(Saved data entries)
--

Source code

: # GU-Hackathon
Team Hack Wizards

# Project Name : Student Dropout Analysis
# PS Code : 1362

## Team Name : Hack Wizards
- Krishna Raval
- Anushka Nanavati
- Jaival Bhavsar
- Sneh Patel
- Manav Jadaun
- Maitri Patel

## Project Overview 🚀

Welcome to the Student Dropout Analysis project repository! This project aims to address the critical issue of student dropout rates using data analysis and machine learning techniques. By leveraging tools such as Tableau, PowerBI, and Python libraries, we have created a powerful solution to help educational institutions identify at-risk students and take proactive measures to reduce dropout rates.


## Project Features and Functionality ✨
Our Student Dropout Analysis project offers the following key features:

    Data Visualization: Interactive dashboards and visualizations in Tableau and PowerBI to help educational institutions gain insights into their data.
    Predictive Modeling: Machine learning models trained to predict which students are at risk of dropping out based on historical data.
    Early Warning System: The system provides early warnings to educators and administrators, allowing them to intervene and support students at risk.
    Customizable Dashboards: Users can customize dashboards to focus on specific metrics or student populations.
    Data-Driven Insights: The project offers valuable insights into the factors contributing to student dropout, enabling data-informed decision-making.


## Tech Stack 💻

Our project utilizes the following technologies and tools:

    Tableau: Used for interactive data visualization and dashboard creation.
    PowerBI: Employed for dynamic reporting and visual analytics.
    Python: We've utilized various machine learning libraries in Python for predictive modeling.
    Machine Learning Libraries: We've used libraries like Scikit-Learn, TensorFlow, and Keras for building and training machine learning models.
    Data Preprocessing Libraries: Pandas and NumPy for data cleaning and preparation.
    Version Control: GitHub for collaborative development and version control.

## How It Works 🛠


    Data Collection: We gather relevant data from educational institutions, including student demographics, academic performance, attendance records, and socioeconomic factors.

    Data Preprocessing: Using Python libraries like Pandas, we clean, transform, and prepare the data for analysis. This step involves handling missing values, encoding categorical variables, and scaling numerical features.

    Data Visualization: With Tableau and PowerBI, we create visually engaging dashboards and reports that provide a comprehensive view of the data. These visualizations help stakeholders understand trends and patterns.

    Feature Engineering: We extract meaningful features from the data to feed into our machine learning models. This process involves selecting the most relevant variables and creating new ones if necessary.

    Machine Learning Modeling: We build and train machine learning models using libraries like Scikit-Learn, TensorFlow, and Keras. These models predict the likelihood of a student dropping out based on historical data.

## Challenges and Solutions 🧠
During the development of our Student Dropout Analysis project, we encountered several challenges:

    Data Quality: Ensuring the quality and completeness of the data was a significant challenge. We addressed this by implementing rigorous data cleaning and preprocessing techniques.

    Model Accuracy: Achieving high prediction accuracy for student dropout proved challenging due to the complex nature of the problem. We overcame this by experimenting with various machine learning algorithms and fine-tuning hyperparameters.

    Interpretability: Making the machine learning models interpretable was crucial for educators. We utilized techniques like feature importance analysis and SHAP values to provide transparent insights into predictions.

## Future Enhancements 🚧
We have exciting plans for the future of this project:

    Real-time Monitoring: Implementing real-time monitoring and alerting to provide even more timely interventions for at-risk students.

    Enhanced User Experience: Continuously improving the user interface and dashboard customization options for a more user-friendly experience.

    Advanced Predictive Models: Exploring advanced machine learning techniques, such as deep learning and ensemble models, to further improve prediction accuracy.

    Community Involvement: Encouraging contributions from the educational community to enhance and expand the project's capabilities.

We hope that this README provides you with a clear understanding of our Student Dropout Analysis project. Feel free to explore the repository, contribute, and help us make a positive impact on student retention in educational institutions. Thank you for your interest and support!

--

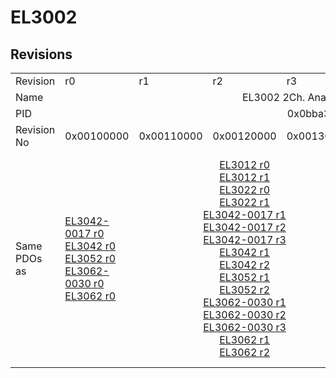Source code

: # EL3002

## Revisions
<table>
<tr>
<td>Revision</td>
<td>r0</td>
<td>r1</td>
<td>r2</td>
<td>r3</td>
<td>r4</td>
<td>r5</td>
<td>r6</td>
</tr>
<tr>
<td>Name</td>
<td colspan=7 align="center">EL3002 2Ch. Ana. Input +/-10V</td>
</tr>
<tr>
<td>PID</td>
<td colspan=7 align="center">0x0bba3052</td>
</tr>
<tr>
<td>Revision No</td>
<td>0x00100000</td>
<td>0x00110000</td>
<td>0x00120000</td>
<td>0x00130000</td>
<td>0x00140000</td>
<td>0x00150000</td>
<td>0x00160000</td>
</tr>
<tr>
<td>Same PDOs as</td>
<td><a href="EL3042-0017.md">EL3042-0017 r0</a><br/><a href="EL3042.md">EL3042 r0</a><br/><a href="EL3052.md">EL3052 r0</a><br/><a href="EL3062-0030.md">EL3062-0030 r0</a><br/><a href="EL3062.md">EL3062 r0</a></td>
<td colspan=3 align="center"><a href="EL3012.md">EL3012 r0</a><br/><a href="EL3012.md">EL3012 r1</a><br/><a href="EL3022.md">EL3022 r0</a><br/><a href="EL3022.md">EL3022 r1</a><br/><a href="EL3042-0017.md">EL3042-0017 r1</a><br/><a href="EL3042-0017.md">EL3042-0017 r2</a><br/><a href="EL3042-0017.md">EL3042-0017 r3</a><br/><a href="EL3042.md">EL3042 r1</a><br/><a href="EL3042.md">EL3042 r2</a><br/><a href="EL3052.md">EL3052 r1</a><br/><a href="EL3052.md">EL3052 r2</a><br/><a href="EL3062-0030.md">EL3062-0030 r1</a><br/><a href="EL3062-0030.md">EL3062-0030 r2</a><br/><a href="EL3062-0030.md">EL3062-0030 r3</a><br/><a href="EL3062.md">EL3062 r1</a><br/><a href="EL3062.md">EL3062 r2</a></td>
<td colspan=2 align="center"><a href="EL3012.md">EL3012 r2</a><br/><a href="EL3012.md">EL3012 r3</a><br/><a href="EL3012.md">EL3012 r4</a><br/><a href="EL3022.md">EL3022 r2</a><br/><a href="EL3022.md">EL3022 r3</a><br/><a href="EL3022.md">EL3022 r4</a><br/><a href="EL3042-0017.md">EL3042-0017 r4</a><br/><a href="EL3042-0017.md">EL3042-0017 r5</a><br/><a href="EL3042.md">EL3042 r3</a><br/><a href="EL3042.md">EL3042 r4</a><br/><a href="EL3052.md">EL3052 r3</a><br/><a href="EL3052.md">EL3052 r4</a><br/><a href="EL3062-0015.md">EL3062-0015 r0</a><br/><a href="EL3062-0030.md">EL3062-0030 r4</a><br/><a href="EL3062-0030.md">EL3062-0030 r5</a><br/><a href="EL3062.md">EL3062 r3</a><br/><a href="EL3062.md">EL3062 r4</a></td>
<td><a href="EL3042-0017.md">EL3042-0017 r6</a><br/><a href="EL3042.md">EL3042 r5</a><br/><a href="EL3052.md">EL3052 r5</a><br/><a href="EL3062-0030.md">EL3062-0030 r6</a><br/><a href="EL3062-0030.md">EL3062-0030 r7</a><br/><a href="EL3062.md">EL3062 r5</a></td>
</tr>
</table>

--

== EXERCISE OBJECTIVE ==
The exercise is to copy out every line above that has the word "repository" in it.

== WRITTEN REPLY ==
Welcome to the Student Dropout Analysis project repository! This project aims to address the critical issue of student dropout rates using data analysis and machine learning techniques. By leveraging tools such as Tableau, PowerBI, and Python libraries, we have created a powerful solution to help educational institutions identify at-risk students and take proactive measures to reduce dropout rates.
We hope that this README provides you with a clear understanding of our Student Dropout Analysis project. Feel free to explore the repository, contribute, and help us make a positive impact on student retention in educational institutions. Thank you for your interest and support!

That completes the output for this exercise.